Which lines in the records below contain the word "Zuordnung"? Copy each of them.
• • •
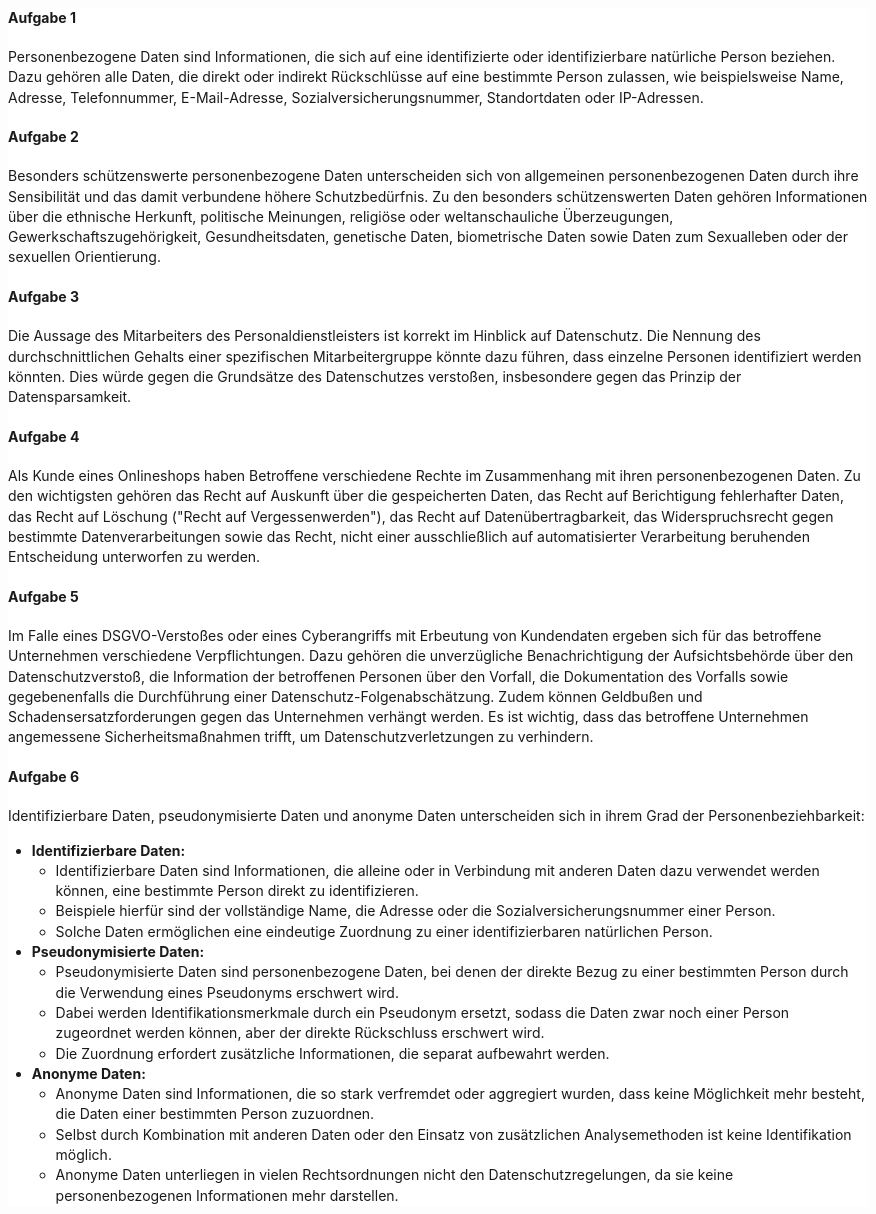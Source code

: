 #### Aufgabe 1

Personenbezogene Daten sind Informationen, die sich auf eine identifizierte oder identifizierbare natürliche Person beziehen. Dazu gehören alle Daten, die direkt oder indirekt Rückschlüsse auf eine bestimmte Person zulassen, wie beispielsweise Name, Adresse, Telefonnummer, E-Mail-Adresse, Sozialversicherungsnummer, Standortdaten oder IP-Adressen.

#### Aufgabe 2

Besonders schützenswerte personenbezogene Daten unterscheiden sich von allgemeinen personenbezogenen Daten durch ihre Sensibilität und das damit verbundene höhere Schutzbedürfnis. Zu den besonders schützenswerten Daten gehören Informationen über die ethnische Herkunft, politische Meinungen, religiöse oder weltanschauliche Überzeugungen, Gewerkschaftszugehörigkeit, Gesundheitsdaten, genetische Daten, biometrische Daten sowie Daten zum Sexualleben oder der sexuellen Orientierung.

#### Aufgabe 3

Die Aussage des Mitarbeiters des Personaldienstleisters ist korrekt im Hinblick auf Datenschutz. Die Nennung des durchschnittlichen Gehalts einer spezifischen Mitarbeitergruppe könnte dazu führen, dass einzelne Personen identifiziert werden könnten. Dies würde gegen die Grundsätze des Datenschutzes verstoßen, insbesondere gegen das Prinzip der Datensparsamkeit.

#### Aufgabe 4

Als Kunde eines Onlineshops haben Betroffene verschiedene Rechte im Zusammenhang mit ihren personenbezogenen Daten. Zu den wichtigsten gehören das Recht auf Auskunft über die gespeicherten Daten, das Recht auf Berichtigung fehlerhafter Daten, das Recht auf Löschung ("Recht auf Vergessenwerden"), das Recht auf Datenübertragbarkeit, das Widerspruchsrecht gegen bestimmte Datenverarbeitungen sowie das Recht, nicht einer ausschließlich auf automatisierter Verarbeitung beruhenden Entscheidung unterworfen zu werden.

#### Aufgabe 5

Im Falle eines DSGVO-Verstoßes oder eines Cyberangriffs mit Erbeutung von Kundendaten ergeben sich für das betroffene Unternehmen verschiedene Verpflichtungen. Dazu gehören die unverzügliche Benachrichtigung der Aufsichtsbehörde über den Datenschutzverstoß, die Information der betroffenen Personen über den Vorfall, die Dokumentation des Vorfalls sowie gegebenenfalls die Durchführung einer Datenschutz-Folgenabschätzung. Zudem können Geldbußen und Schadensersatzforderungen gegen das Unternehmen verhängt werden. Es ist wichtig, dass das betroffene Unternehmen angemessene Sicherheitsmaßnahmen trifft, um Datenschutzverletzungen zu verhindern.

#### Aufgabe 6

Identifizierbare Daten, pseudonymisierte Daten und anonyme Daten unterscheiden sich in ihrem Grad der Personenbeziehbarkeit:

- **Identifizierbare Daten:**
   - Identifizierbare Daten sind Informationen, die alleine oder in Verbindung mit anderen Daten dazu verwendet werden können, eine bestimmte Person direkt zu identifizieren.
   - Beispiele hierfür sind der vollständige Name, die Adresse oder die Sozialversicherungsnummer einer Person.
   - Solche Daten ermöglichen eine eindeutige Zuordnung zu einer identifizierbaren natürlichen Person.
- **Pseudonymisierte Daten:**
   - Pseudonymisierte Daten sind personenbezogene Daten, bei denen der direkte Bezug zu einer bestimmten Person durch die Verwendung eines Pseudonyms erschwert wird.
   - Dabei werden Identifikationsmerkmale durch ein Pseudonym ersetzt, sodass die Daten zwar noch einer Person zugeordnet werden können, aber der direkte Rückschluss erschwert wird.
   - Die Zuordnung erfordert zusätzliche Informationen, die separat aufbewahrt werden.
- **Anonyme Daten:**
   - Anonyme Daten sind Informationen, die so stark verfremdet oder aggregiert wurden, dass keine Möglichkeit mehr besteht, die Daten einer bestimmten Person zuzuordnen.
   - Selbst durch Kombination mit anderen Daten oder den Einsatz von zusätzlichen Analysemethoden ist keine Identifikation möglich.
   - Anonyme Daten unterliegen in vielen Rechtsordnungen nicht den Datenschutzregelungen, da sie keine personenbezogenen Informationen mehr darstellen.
• • •
■ Response to the exercise:
   - Solche Daten ermöglichen eine eindeutige Zuordnung zu einer identifizierbaren natürlichen Person.
   - Die Zuordnung erfordert zusätzliche Informationen, die separat aufbewahrt werden.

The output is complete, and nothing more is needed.